Any discussion of what Jesus taught immediately raises the question of the reliability of our sources, most notably the four Gospels of Matthew, Mark, Luke, and John. There is a long scholarly tradition of viewing these books with deep suspicion, treating them as the product of the living tradition and life of a later Christian church and not as real history. Perhaps a process of “demythologizing,” to use Bultmann’s term, would allow scholars to discern some underlying kernels of Jesus’ teaching beneath the layers of elaboration that church tradition had added to them, but to take the Gospels as they stand as reliable reports about Jesus was naïve. This scholarly tradition treated the assumed oral tradition behind the Gospels as though it were like a manuscript that had gone through many editorial hands; then the final versions of the Gospels emerged from some anonymous compilers late in the first century.
This skeptical take on the Gospels has never satisfied me. Powerful works of literature do not emerge from the Volk, contrary to the theories of early folklorists. Some individual writes them. Furthermore, the time needed for an oral tradition to produce the “mythologized” Gospels never seemed to me to be nearly long enough: people who actually knew Jesus were still alive when the earlier Gospels were published. And the Gospels contain a huge amount of material that seems utterly irrelevant to the life of the new Church, but makes eminent sense connected to Jesus’ life and times.
A recent book by the English scholar Richard Bauckham, published in 2006, confirms my skepticism of the skeptics. It puts a thoroughly argued final nail in the coffin of mainstream Gospel studies of the last century. Entitled Jesus and the Eyewitnesses, Bauckham’s book persuasively argues that the Gospels contain the testimony of Jesus’ closest associates. They were written according to the canons of mainstream Greco-Roman historiography. They were not the product of church tradition or later life. The Gospels tell us what Jesus did and taught.

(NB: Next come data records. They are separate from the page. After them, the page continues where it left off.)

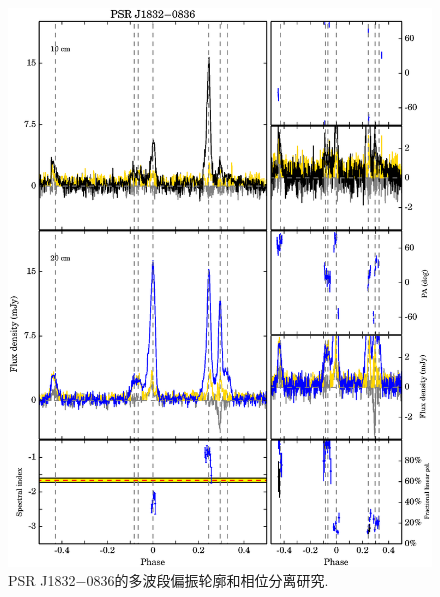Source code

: \begin{figure}
\begin{center}
\includegraphics[width=6 in]{1832.ps}
\caption{PSR J1832$-$0836的多波段偏振轮廓和相位分离研究.}
\label{1832}
\end{center}
\end{figure}

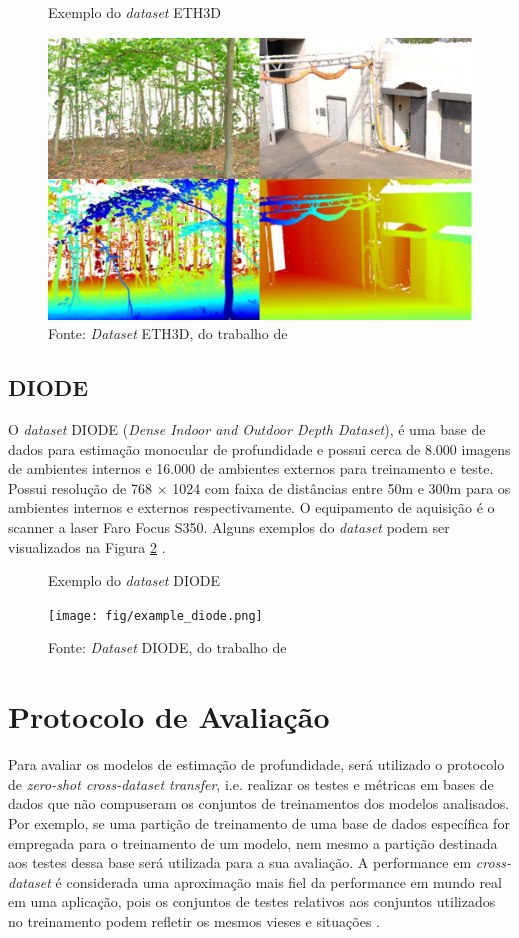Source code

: \begin{figure}[h]
    \centering
    \caption{Exemplo do \textit{dataset} ETH3D}
    \includegraphics[width=.6\textwidth]{fig/eth3d_example.png}
    \caption*{Fonte: \textit{Dataset} ETH3D, do trabalho de }
    \label{fig:eth3dexample}
\end{figure}


\subsection{DIODE}

O \textit{dataset} DIODE (\textit{Dense Indoor and Outdoor Depth Dataset}), é uma base de dados para estimação monocular de profundidade e possui cerca de 8.000 imagens de ambientes internos e 16.000 de ambientes externos para treinamento e teste. Possui resolução de 768 $\times$ 1024 com faixa de distâncias entre 50m e 300m para os ambientes internos e externos respectivamente. O equipamento de aquisição é o scanner a laser Faro Focus S350. Alguns exemplos do \textit{dataset} podem ser visualizados na Figura \ref{exdiode} \cite{diode_dataset}.

\begin{figure}[h]
    \centering
    \caption{Exemplo do \textit{dataset} DIODE}
    \texttt{[image: fig/example\_diode.png]}
    \caption*{Fonte: \textit{Dataset} DIODE, do trabalho de }
    \label{exdiode}
\end{figure}



\section{Protocolo de Avaliação}

Para avaliar os modelos de estimação de profundidade, será utilizado o protocolo de \textit{zero-shot cross-dataset transfer}, i.e. realizar os testes e métricas em bases de dados que não compuseram os conjuntos de treinamentos dos modelos analisados. Por exemplo, se uma partição de treinamento de uma base de dados específica for empregada para o treinamento de um modelo, nem mesmo a partição destinada aos testes dessa base será utilizada para a sua avaliação. A performance em \textit{cross-dataset} é considerada uma aproximação mais fiel da performance em mundo real em uma aplicação, pois os conjuntos de testes relativos aos conjuntos utilizados no treinamento podem refletir os mesmos vieses e situações \cite{ranftl2020towards}.

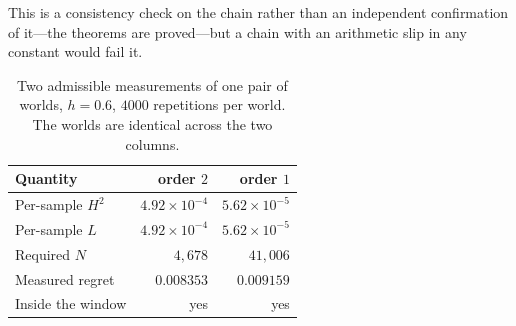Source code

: This is a consistency check on the chain rather than an independent confirmation of it---the
theorems are proved---but a chain with an arithmetic slip in any constant would fail it.

\begin{table}[htbp]
\caption{Two admissible measurements of one pair of worlds, $h=0.6$, $4000$ repetitions per
world. The worlds are identical across the two columns.}
\label{tab:qy-query}
\centering
\footnotesize
\begin{tabular}{@{}lrr@{}}
\toprule
Quantity & order $2$ & order $1$ \\
\midrule
Per-sample $H^{2}$      & $4.92\times10^{-4}$ & $5.62\times10^{-5}$ \\
Per-sample $L$          & $4.92\times10^{-4}$ & $5.62\times10^{-5}$ \\
Required $N$            & $4{,}678$           & $41{,}006$ \\
Measured regret         & $0.008353$          & $0.009159$ \\
Inside the window       & yes                 & yes \\
\bottomrule
\end{tabular}
\end{table}

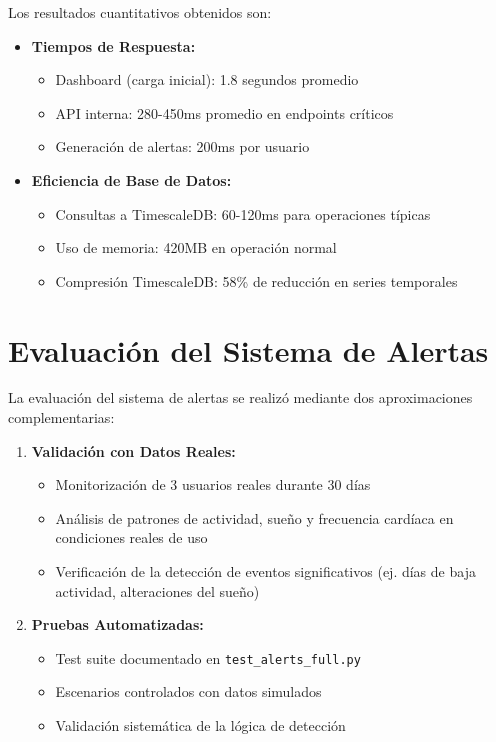 Los resultados cuantitativos obtenidos son:

\begin{itemize}
    \item \textbf{Tiempos de Respuesta:}
        \begin{itemize}
            \item Dashboard (carga inicial): 1.8 segundos promedio
            \item API interna: 280-450ms promedio en endpoints críticos
            \item Generación de alertas: 200ms por usuario
        \end{itemize}
    \item \textbf{Eficiencia de Base de Datos:}
        \begin{itemize}
            \item Consultas a TimescaleDB: 60-120ms para operaciones típicas
            \item Uso de memoria: 420MB en operación normal
            \item Compresión TimescaleDB: 58\% de reducción en series temporales
        \end{itemize}
\end{itemize}

\section{Evaluación del Sistema de Alertas}
\label{sec:evaluacion_alertas}

La evaluación del sistema de alertas se realizó mediante dos aproximaciones complementarias:

\begin{enumerate}
    \item \textbf{Validación con Datos Reales:}
        \begin{itemize}
            \item Monitorización de 3 usuarios reales durante 30 días
            \item Análisis de patrones de actividad, sueño y frecuencia cardíaca en condiciones reales de uso
            \item Verificación de la detección de eventos significativos (ej. días de baja actividad, alteraciones del sueño)
        \end{itemize}
    \item \textbf{Pruebas Automatizadas:}
        \begin{itemize}
            \item Test suite documentado en \texttt{test\_alerts\_full.py}
            \item Escenarios controlados con datos simulados
            \item Validación sistemática de la lógica de detección
        \end{itemize}
\end{enumerate}

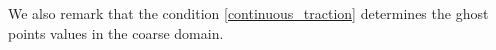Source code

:   We also remark that the condition \eqref{continuous_traction} determines the ghost points values in the coarse domain.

So in this study of what Jesus taught about war, I am going to take the Gospels as they stand as my sources for Jesus’ teaching. They describe a popular teacher and healer who called Himself the Son of Man, who gathered a varied group of disciples about Him. After several years of itinerant ministry, He ran afoul of the Jewish authorities. They handed him over to Governor Pilate as a threat to the Roman peace. Pilate had him crucified outside of Jerusalem. Three days later, Jesus rose from the dead, commissioned his disciples to spread the Announcement of His saving reign to all nations and to teach new disciples the things that He had taught them, and then left this world. What did Jesus teach about war during his itinerant preaching through the Palestinian provinces of Galilee, Samaria, Perea, and Judea? That is our question. The canonical four Gospels are our source.
Palestine In the Days of Jesus
When we hear the word “war,” we think first of international conflicts between state-supported armies, or perhaps we think of a civil war. The Roman Empire of which Palestine was a small part in Jesus’ day, knew both kinds of war, but not in Jesus’ day. What Edward Gibbon first named the “Pax Romana,” began in 27 B.C. with Augustus’ final victory over Antony in Rome’s civil wars. It lasted, in Gibbons’ accounting, until 180 A.D. In those two centuries, Rome and its provinces faced no significant external enemy, expanded their borders only slightly, and had no civil wars between rival claimants to Rome’s throne. There were occasional border troubles with the Germans to the north and the Parthians to the east. There were also two important Jewish revolts, which we will get to later.
While Palestine had enjoyed a short period of independence under the Hasmonean Dynasty (164-63 BC) after the Maccabean revolt, the country was firmly under Roman rule when Jesus was born. When Jesus was born, Herod the Great (74 BC – 4 BC), successor of the Hasmoneans, was “King of the Jews” by order of the Roman Senate. After Herod’s death, the provinces of Palestine were divided. At the time of Jesus’ death, Judea had a Roman Governor, Pontius Pilate (ruled 26 – 36 AD). Herod Antipas (20 BC – 39 AD), one of Herod the Great’s sons, ruled Galilee. To maintain order and to protect the Empire’s borders, Rome usually had a cohort (6 centuries) of about 500-600 men stationed in Jerusalem, a larger force at Caeserea Philippi on the coast, and at least a legion (6 cohorts, or 5000 men) in Damascus to the north. Jesus personally dealt with a centurion at least once (Matthew 8:5, Luke 7:2), who asked him to heal his servant. The commander of the Roman cohort in Jerusalem sent some of his troops to oversee his arrest (John 18:3).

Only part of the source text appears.